On May 11, 2016, we reported in a WSGR Alert that under the new Defend Trade Secrets Act (DTSA), employers seeking exemplary damages or attorneys' fees in a trade secrets misappropriation action must provide employees with notice that, in certain circumstances, the DTSA grants immunity from civil or criminal liability to individuals who confidentially disclose an employer's trade secrets. Such circumstances include instances in which an individual discloses a trade secret in a complaint or other document filed in a lawsuit, but files the trade secret(s) under seal. Similarly, immunity may exist if an individual discloses a trade secret in confidence to a government official solely for the purpose of reporting or investigating a suspected violation of law. This notice condition, however, raises issues as to how, when, and even if employers should provide this notice.
The DTSA does not technically require employers to provide the notice in question. It simply limits recovery options if no such notice is provided to employees. Therefore, employers must initially decide between: (1) providing employees notice that under certain circumstances, they can—with immunity from civil or criminal liability—confidentially disclose company trade secrets (to the government, in a court proceeding, or to an attorney); or (2) foregoing the opportunity to pursue exemplary damages and attorneys' fees under the DTSA when, for example, an employer proves an employee willfully and maliciously misappropriated its trade secrets. In making this decision, California employers should note that under the California Uniform Trade Secrets Act, these same remedies are available, whether or not the employer provides the DTSA's notice of limited immunity.
While the decision as to whether to provide notice is ultimately a business decision, it is clear that providing the notice as set forth in the DTSA affords employers greater remedy options in a trade secrets misappropriation action, and also makes suing in federal court a more viable path. As a result, most employers will likely opt to provide the notice described in the DTSA.
Employers electing to provide notice of the DTSA's limited immunity should take immediate steps to revise their agreements so as to comply with the DTSA's requirements. That is because the DTSA's notice requirements are applicable to all contracts and agreements that are entered into or updated after the date on which the DTSA became law—May 11, 2016. While employers need not modify existing agreements with their current employees or contractors (but should do so where a new agreement is entered into with such existing employees), going forward, employers should make sure that they revise any agreement used with new employees that "governs the use of a trade secret or other confidential information," including, where applicable, confidentiality or proprietary information agreements, invention assignment agreements, non-disclosure agreements, and/or employment agreements.

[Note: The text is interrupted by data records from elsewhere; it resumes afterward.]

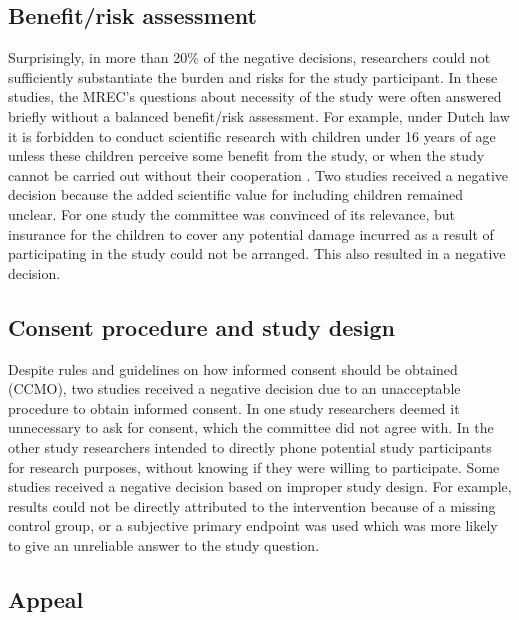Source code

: \documentclass[authordate, empirical]{jote-new-article}
\begin{document}
	\subsection{Benefit/risk assessment}



	Surprisingly, in more than 20\% of the negative decisions, researchers could not sufficiently substantiate the burden and risks for the study participant. In these studies, the MREC's questions about necessity of the study were often answered briefly without a balanced benefit/risk assessment. For example, under Dutch law it is forbidden to conduct scientific research with children under 16 years of age unless these children perceive some benefit from the study, or when the study cannot be carried out without their cooperation \parencites{NederlandseOverheid2022}. Two studies received a negative decision because the added scientific value for including children remained unclear. For one study the committee was convinced of its relevance, but insurance for the children to cover any potential damage incurred as a result of participating in the study could not be arranged. This also resulted in a negative decision.







	\subsection{Consent procedure and study design}



	Despite rules and guidelines on how informed consent should be obtained (CCMO), two studies received a negative decision due to an unacceptable procedure to obtain informed consent. In one study researchers deemed it unnecessary to ask for consent, which the committee did not agree with. In the other study researchers intended to directly phone potential study participants for research purposes, without knowing if they were willing to participate. Some studies received a negative decision based on improper study design. For example, results could not be directly attributed to the intervention because of a missing control group, or a subjective primary endpoint was used which was more likely to give an unreliable answer to the study question.





	\subsection{Appeal}
\end{document}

In addition to updating their agreements with employees, companies should be sure that their consultant/independent contractor agreements contain the DTSA limited immunity language, since the DTSA defines an employee to include "any individual performing work as a contractor or consultant for an employer." Employers should also consider whether release or separation agreements entered into with current employees should comply with the DTSA's notice provisions. This is particularly true when such agreements specifically address an employee's or consultant's need to preserve the trade secret or confidential status of company information. Finally, an employer may elect not to include the necessary language in an employee agreement if the agreement instead makes specific reference to a company policy that contains the notice language. Of course, in that event, the employer will need to modify the specific employee handbook or other stand-alone policy to include the specified notice language.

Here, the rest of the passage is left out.